Your task: Find the word "speed" in the listing, and copy out each line where it turns up.

Records provided:
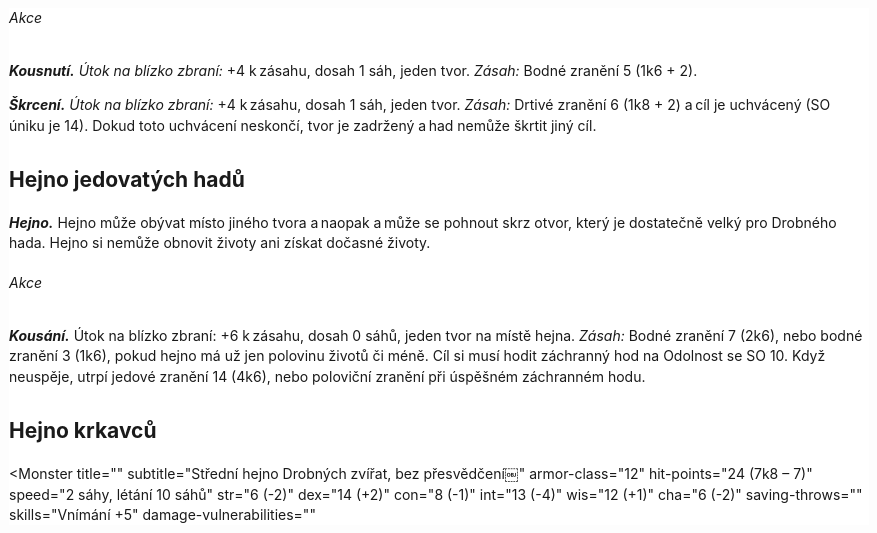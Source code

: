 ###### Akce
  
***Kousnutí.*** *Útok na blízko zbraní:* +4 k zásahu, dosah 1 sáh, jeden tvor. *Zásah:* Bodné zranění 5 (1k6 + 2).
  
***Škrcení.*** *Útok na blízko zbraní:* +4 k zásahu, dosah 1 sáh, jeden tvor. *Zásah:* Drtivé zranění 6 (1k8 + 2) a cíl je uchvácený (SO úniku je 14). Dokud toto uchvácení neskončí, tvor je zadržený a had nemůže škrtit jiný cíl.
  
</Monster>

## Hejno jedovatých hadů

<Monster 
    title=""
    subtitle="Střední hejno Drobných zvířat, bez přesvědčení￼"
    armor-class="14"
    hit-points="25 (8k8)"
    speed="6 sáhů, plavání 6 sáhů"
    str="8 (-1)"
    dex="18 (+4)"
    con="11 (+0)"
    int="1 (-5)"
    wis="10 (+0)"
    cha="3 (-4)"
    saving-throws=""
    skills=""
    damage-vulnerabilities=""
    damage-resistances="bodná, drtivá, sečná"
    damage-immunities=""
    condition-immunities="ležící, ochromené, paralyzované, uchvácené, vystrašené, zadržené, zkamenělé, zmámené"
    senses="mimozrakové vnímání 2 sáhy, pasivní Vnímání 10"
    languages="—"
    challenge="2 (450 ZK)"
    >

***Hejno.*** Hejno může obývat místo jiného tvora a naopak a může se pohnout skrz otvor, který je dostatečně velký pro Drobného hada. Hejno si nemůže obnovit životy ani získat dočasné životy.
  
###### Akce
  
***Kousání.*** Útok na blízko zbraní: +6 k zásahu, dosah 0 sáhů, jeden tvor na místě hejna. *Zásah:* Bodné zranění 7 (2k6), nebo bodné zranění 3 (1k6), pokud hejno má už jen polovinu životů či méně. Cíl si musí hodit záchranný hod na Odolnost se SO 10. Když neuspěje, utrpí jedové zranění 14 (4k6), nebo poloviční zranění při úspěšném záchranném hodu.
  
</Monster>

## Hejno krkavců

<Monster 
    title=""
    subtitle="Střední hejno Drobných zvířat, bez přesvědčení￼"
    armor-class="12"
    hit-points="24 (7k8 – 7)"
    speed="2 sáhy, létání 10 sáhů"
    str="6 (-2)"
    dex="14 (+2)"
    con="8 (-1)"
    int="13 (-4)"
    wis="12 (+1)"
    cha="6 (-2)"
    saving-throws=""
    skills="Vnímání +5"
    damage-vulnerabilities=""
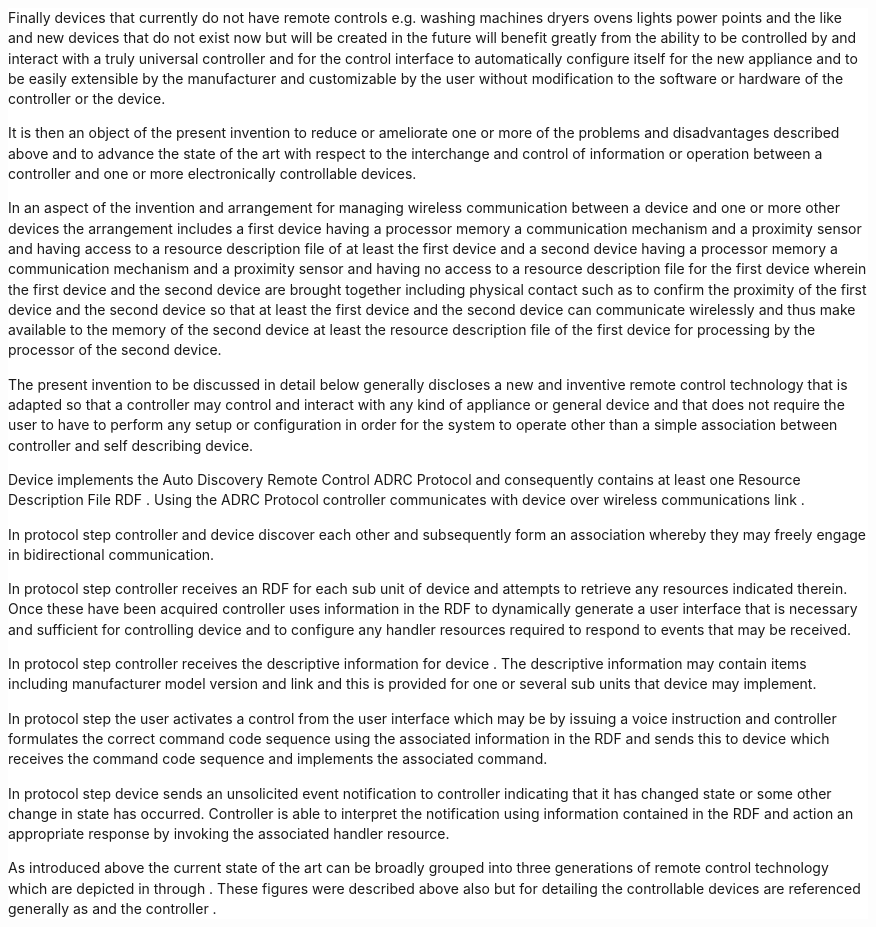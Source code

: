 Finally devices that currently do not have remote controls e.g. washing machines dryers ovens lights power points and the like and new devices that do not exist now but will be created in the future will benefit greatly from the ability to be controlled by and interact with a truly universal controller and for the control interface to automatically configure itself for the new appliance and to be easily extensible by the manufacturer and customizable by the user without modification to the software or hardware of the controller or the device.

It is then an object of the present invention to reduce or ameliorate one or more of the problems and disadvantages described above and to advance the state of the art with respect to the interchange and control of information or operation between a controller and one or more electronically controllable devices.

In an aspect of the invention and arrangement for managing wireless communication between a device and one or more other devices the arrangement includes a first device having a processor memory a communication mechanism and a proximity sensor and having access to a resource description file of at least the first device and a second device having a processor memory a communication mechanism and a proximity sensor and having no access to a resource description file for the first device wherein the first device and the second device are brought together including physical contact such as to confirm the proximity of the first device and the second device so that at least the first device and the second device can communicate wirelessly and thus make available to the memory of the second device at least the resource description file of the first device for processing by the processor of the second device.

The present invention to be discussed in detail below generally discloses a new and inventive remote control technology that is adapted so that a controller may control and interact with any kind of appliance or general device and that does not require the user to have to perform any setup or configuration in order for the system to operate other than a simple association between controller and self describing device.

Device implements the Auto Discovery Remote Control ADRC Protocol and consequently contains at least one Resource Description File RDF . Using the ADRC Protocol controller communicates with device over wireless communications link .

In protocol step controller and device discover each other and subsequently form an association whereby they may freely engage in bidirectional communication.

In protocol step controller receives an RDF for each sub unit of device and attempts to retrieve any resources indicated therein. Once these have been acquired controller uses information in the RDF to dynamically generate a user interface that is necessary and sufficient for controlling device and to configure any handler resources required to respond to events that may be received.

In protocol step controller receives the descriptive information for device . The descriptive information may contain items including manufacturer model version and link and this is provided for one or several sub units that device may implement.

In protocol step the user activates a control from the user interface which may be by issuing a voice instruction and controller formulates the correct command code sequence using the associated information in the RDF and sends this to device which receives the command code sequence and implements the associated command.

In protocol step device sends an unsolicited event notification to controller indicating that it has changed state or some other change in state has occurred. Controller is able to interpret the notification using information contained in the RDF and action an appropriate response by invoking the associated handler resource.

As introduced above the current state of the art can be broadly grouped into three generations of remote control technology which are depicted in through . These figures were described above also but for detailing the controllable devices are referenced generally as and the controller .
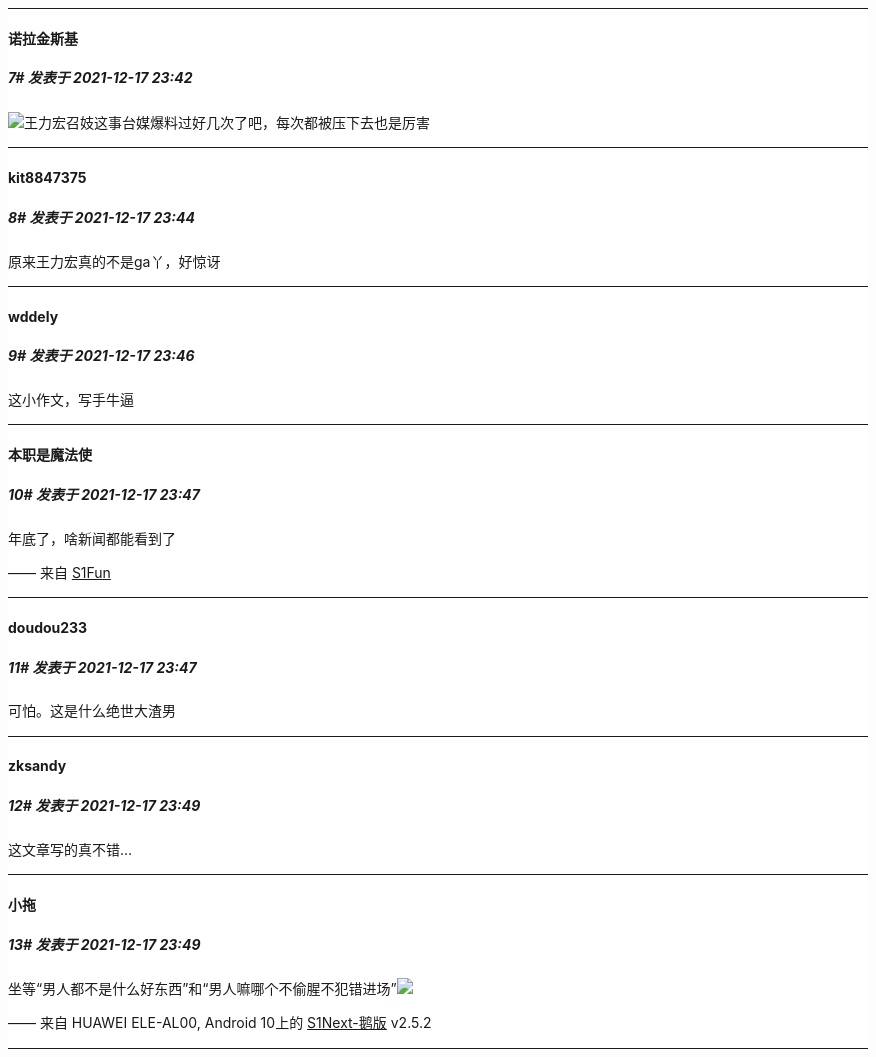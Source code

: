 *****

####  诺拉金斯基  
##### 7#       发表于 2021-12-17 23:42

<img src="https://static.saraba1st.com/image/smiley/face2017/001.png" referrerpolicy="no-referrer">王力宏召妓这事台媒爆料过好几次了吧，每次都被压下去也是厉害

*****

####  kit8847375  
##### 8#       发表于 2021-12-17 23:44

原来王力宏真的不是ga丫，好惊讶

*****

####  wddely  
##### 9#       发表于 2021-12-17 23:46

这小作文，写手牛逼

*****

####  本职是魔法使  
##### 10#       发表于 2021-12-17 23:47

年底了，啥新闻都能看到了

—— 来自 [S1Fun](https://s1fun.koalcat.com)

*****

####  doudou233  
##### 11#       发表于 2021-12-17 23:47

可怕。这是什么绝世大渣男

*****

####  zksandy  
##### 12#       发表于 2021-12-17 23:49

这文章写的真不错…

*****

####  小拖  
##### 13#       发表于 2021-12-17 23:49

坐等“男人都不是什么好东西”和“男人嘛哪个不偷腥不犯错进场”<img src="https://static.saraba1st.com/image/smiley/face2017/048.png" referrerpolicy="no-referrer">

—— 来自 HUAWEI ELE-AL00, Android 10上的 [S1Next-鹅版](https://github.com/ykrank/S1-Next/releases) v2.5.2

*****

Output for this task:
    speed="6 sáhů, plavání 6 sáhů"
    speed="2 sáhy, létání 10 sáhů"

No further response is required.